Study material:
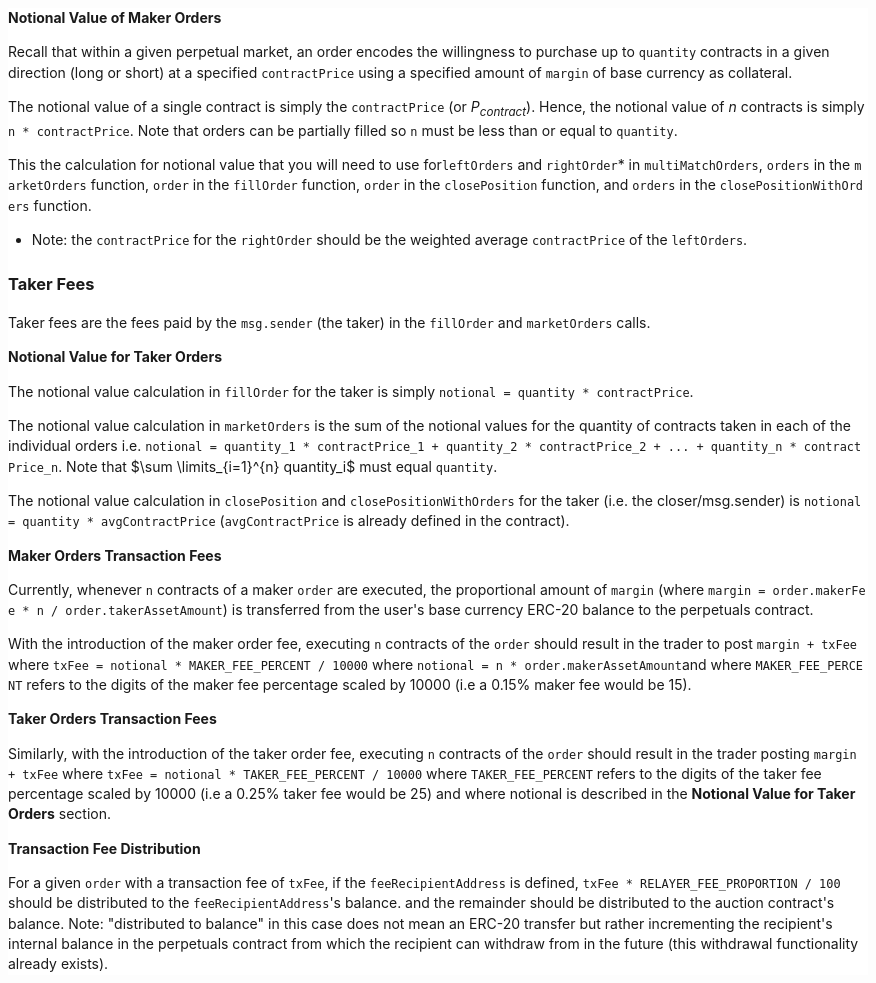 **Notional Value of Maker Orders**

Recall that within a given perpetual market, an order encodes the willingness to purchase up to `quantity` contracts in a given direction (long or short) at a specified `contractPrice` using a specified amount of `margin` of base currency as collateral. 

The notional value of a single contract is simply the `contractPrice` (or $P_{contract}$).  Hence, the notional value of $n$ contracts is simply `n * contractPrice`. Note that orders can be partially filled so `n` must be less than or equal to `quantity`. 

This the calculation for notional value that you will need to use for`leftOrders` and `rightOrder`* in `multiMatchOrders`, `orders` in the `marketOrders` function, `order` in the `fillOrder` function, `order` in the `closePosition` function, and `orders` in the `closePositionWithOrders` function. 

* Note: the `contractPrice` for the `rightOrder` should be the weighted average `contractPrice` of the `leftOrders`. 

### Taker Fees

Taker fees are the fees paid by the `msg.sender` (the taker) in the `fillOrder` and `marketOrders` calls. 

**Notional Value for Taker Orders**

The notional value calculation in `fillOrder` for the taker is simply `notional = quantity * contractPrice`. 

The notional value calculation in `marketOrders` is the sum of the notional values for the quantity of contracts taken in each of the individual orders i.e. `notional = quantity_1 * contractPrice_1 + quantity_2 * contractPrice_2 + ... + quantity_n * contractPrice_n`. 
Note that $\sum \limits_{i=1}^{n} quantity_i$  must equal `quantity`. 

The notional value calculation in `closePosition` and `closePositionWithOrders` for the taker (i.e. the closer/msg.sender) is `notional = quantity * avgContractPrice` (`avgContractPrice` is already defined in the contract). 

**Maker Orders Transaction Fees**

Currently, whenever `n` contracts of a maker `order` are executed, the proportional amount of `margin` (where `margin = order.makerFee * n / order.takerAssetAmount`) is transferred from the user's base currency ERC-20 balance to the perpetuals contract. 

With the introduction of the maker order fee, executing `n` contracts of the `order` should result in the trader to post `margin + txFee` where `txFee = notional * MAKER_FEE_PERCENT / 10000` where `notional = n * order.makerAssetAmount`and where `MAKER_FEE_PERCENT` refers to the digits of the maker fee percentage scaled by 10000 (i.e a 0.15% maker fee would be 15). 

**Taker Orders Transaction Fees**

Similarly, with the introduction of the taker order fee, executing `n` contracts of the `order` should result in the trader posting `margin + txFee` where `txFee = notional * TAKER_FEE_PERCENT / 10000`  where `TAKER_FEE_PERCENT` refers to the digits of the taker fee percentage scaled by 10000 (i.e a 0.25% taker fee would be 25) and where notional is described in the **Notional Value for Taker Orders** section.

**Transaction Fee Distribution**

For a given `order` with a transaction fee of `txFee`, if the `feeRecipientAddress` is defined, `txFee * RELAYER_FEE_PROPORTION / 100`  should be distributed to the `feeRecipientAddress`'s balance. and the remainder should be distributed to the auction contract's balance. Note: "distributed to balance" in this case does not mean an ERC-20 transfer but rather incrementing the recipient's internal balance in the perpetuals contract from which the recipient can withdraw from in the future (this withdrawal functionality already exists).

Try it: Without including a single picture, restate all of the data word for word.

Response to the exercise:
 **Notional Value of Maker Orders**

Recall that within a given perpetual market, an order encodes the willingness to purchase up to `quantity` contracts in a given direction (long or short) at a specified `contractPrice` using a specified amount of `margin` of base currency as collateral. 

The notional value of a single contract is simply the `contractPrice` (or $P_{contract}$).  Hence, the notional value of $n$ contracts is simply `n * contractPrice`. Note that orders can be partially filled so `n` must be less than or equal to `quantity`. 

This the calculation for notional value that you will need to use for`leftOrders` and `rightOrder`* in `multiMatchOrders`, `orders` in the `marketOrders` function, `order` in the `fillOrder` function, `order` in the `closePosition` function, and `orders` in the `closePositionWithOrders` function. 

* Note: the `contractPrice` for the `rightOrder` should be the weighted average `contractPrice` of the `leftOrders`. 

### Taker Fees

Taker fees are the fees paid by the `msg.sender` (the taker) in the `fillOrder` and `marketOrders` calls. 

**Notional Value for Taker Orders**

The notional value calculation in `fillOrder` for the taker is simply `notional = quantity * contractPrice`. 

The notional value calculation in `marketOrders` is the sum of the notional values for the quantity of contracts taken in each of the individual orders i.e. `notional = quantity_1 * contractPrice_1 + quantity_2 * contractPrice_2 + ... + quantity_n * contractPrice_n`. 
Note that $\sum \limits_{i=1}^{n} quantity_i$  must equal `quantity`. 

The notional value calculation in `closePosition` and `closePositionWithOrders` for the taker (i.e. the closer/msg.sender) is `notional = quantity * avgContractPrice` (`avgContractPrice` is already defined in the contract). 

**Maker Orders Transaction Fees**

Currently, whenever `n` contracts of a maker `order` are executed, the proportional amount of `margin` (where `margin = order.makerFee * n / order.takerAssetAmount`) is transferred from the user's base currency ERC-20 balance to the perpetuals contract. 

With the introduction of the maker order fee, executing `n` contracts of the `order` should result in the trader to post `margin + txFee` where `txFee = notional * MAKER_FEE_PERCENT / 10000` where `notional = n * order.makerAssetAmount`and where `MAKER_FEE_PERCENT` refers to the digits of the maker fee percentage scaled by 10000 (i.e a 0.15% maker fee would be 15). 

**Taker Orders Transaction Fees**

Similarly, with the introduction of the taker order fee, executing `n` contracts of the `order` should result in the trader posting `margin + txFee` where `txFee = notional * TAKER_FEE_PERCENT / 10000`  where `TAKER_FEE_PERCENT` refers to the digits of the taker fee percentage scaled by 10000 (i.e a 0.25% taker fee would be 25) and where notional is described in the **Notional Value for Taker Orders** section.

**Transaction Fee Distribution**

For a given `order` with a transaction fee of `txFee`, if the `feeRecipientAddress` is defined, `txFee * RELAYER_FEE_PROPORTION / 100`  should be distributed to the `feeRecipientAddress`'s balance. and the remainder should be distributed to the auction contract's balance. Note: "distributed to balance" in this case does not mean an ERC-20 transfer but rather incrementing the recipient's internal balance in the perpetuals contract from which the recipient can withdraw from in the future (this withdrawal functionality already exists).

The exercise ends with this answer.